Das Aus für die Kunstbuchhandlung Sautter + Lackmann.
Das Aus für die Kunstbuchhandlung Sautter + Lackmann. © Hanna-Lotte Miktuteit

Inhaber Florian Sautter war 2021 ausgestiegen

„Es ist bitter und fühlt sich schrecklich an“, sagt Florian Sautter. Der 51-Jährige hatte die Fachbuchhandlung nach dem Ausscheiden seiner Eltern Hinrich und Gisela Sautter 15 Jahre lang geführt. Seit einigen Monaten arbeitet er in der PR-Abteilung eines großen Architektenbüros. Der gelernte Buchhändler hatte Ende 2019, nachdem das Unternehmen in eine wirtschaftliche Schieflage geraten war, das Ehepaar Oetker/Foscari als finanzkräftige Partner gewonnen und damit die drohende Insolvenz abgewendet.

„Es gab einen immensen Reform- und Renovierungsstau. Dafür hatten wir das Kapital nicht“, sagt Sautter. Die Umsätze waren zurückgegangen. Vor allem das Internet, auch die wachsende Zahl an Museumsshops machte der Buchhandlung zu schaffen, deren Kerngeschäft die umfassende Auswahl an schwer zu beschaffenden Kunstbänden war. „Wir als Familie haben auch Fehler gemacht“, weiß der Firmenerbe, der in der neuen Firma Sagaponack mit verändertem Geschäftsmodell durchstarten wollte.

Sautter+Lackmann: Promis wie Udo Lindenberg zu Gast

Dann kam Corona mit weiteren finanziellen Einbußen. „Das hat nicht dazu beigetragen, dass gemeinsam ein gutes Konzept entwickelt werden konnte“, sagt Sautter, wenn man ihn nach Gründen für seinen überraschenden Ausstieg vor knapp einem Jahr fragt. Dissens gab es offenbar vor allem über die Generalsanierung der Geschäftsräume. „Ich hatte gedacht, dass man gemeinschaftlich über einen neuen Weg reden würde.“ Im März 2021, kurz vor dem Umzug in das Zwischenquartier, nahm er sich eine Auszeit. „Daraus ist ein Abschied geworden“, sagt er. Und betont: „In gegenseitigem Respekt.“

Konkretes will Sautter nicht preisgeben. Aber man hört, wie schwer der Verlust für ihn und für seine Eltern ist. Die hatten das Unternehmen 1970 gemeinsam mit Dierk Lackmann als Buchladen und Galerie unter dem Namen Kunst+Buch am Klosterstern gegründet und zu einem Treffpunkt der Kulturszene gemacht. Auch nach dem Umzug auf die Fleetinsel 1989 lief das Geschäft. Es gab zahlreiche Veranstaltungen, Prominente wie Armin Mueller-Stahl oder Udo Lindenberg waren zu Gast.

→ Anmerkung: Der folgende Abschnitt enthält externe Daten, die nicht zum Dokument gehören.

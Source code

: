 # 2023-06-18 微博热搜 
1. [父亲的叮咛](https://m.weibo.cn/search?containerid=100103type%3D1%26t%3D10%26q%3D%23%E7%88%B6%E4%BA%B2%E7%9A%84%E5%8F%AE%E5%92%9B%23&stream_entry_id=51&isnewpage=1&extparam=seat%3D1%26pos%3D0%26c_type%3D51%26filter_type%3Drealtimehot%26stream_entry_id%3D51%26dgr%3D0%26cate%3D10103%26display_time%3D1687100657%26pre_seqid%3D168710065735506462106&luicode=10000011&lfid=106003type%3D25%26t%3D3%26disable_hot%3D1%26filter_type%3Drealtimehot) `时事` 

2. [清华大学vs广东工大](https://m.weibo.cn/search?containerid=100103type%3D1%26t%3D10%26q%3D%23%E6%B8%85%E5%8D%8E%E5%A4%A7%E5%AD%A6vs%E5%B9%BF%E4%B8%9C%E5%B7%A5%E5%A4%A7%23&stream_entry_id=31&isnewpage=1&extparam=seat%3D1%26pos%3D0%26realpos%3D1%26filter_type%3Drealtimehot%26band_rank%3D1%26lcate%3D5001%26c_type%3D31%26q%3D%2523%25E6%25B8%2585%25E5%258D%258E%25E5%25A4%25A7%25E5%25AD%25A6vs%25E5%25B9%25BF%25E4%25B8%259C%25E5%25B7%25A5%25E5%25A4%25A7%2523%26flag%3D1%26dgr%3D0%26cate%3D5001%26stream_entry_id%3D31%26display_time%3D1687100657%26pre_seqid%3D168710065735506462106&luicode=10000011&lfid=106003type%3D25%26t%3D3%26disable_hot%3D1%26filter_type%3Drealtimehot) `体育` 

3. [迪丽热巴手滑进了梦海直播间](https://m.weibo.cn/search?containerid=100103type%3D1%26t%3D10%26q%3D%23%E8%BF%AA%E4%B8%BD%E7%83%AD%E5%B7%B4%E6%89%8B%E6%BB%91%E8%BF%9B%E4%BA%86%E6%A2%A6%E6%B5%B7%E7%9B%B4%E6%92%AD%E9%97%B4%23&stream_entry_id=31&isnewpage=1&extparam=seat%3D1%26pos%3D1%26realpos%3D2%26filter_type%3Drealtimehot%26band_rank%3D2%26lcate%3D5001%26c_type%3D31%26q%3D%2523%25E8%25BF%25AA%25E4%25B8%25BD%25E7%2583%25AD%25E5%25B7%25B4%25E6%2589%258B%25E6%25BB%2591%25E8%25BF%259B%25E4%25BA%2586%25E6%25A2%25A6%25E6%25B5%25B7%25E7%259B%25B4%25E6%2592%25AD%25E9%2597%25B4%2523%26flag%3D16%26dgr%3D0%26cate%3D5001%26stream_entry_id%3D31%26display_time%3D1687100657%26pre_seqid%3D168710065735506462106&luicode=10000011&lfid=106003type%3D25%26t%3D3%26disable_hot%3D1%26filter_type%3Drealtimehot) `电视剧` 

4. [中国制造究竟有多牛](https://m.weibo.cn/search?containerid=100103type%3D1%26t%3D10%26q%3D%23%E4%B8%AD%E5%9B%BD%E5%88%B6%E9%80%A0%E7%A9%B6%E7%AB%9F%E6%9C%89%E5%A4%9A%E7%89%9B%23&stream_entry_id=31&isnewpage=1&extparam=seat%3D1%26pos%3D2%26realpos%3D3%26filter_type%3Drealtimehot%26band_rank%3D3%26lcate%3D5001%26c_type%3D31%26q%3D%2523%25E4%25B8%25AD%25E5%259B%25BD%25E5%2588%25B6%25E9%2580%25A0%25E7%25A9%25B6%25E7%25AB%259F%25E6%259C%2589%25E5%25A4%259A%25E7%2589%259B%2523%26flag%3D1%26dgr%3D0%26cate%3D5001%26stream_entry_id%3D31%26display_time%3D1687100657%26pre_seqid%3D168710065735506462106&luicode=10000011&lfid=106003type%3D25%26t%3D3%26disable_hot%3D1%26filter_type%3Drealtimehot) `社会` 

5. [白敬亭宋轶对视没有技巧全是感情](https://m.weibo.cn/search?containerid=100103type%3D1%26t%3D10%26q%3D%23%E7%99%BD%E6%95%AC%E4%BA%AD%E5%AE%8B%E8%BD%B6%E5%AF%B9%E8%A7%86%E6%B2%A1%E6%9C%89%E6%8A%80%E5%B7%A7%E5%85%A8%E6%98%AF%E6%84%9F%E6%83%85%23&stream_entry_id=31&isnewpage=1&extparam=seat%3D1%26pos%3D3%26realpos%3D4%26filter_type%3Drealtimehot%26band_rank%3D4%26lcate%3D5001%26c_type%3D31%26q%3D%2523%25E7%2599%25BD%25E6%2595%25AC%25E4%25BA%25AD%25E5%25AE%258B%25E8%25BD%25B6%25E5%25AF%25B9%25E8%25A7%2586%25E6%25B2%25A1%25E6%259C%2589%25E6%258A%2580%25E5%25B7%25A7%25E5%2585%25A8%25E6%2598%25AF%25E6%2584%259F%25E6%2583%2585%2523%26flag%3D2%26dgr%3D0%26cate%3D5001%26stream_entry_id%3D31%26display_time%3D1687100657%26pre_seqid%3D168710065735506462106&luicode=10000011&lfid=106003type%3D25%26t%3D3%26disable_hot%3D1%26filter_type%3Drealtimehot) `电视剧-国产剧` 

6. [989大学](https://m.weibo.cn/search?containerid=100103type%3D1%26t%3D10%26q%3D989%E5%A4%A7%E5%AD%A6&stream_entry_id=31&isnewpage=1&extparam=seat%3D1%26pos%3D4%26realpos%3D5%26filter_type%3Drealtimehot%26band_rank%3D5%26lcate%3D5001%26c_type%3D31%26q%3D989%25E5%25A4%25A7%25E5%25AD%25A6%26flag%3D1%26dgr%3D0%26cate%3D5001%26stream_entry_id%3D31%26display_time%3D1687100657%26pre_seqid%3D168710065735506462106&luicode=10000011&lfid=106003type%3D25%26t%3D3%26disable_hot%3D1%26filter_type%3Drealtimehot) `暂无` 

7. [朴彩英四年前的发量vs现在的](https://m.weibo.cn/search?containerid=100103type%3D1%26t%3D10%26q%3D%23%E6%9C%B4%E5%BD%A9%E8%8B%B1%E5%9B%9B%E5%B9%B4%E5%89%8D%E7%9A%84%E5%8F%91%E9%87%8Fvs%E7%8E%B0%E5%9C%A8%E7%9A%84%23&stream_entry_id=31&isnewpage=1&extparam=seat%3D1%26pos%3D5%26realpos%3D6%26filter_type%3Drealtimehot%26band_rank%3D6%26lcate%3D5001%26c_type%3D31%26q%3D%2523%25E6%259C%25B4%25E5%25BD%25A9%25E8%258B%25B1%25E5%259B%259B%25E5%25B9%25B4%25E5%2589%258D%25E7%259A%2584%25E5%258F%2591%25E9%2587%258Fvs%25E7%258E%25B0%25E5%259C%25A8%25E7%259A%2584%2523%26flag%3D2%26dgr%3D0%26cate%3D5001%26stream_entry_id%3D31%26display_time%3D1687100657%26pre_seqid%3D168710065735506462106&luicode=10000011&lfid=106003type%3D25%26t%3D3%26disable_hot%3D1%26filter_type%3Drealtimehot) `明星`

Suche nach neuem Betreiber ohne Erfolg

Auch im sogenannten S+L-Sommerlager, das die neuen Eigentümer als eine Art Pop-up-Shop in einer ehemaligen Lagerhalle am Oberhafen eröffnet hatten, lief der Betrieb zunächst weiter. Es gab Lesungen im Rahmen des Hamburger Kultursommers. Parallel waren die fünf Mitarbeiter aber vor allem mit der Inventur des mehr als 35.000 Bücher umfassenden Bestandes beschäftigt – sämtlich Einzelstücke, zusammengetragen nach dem Konzept einer „enzyklopädischen Sammlung“.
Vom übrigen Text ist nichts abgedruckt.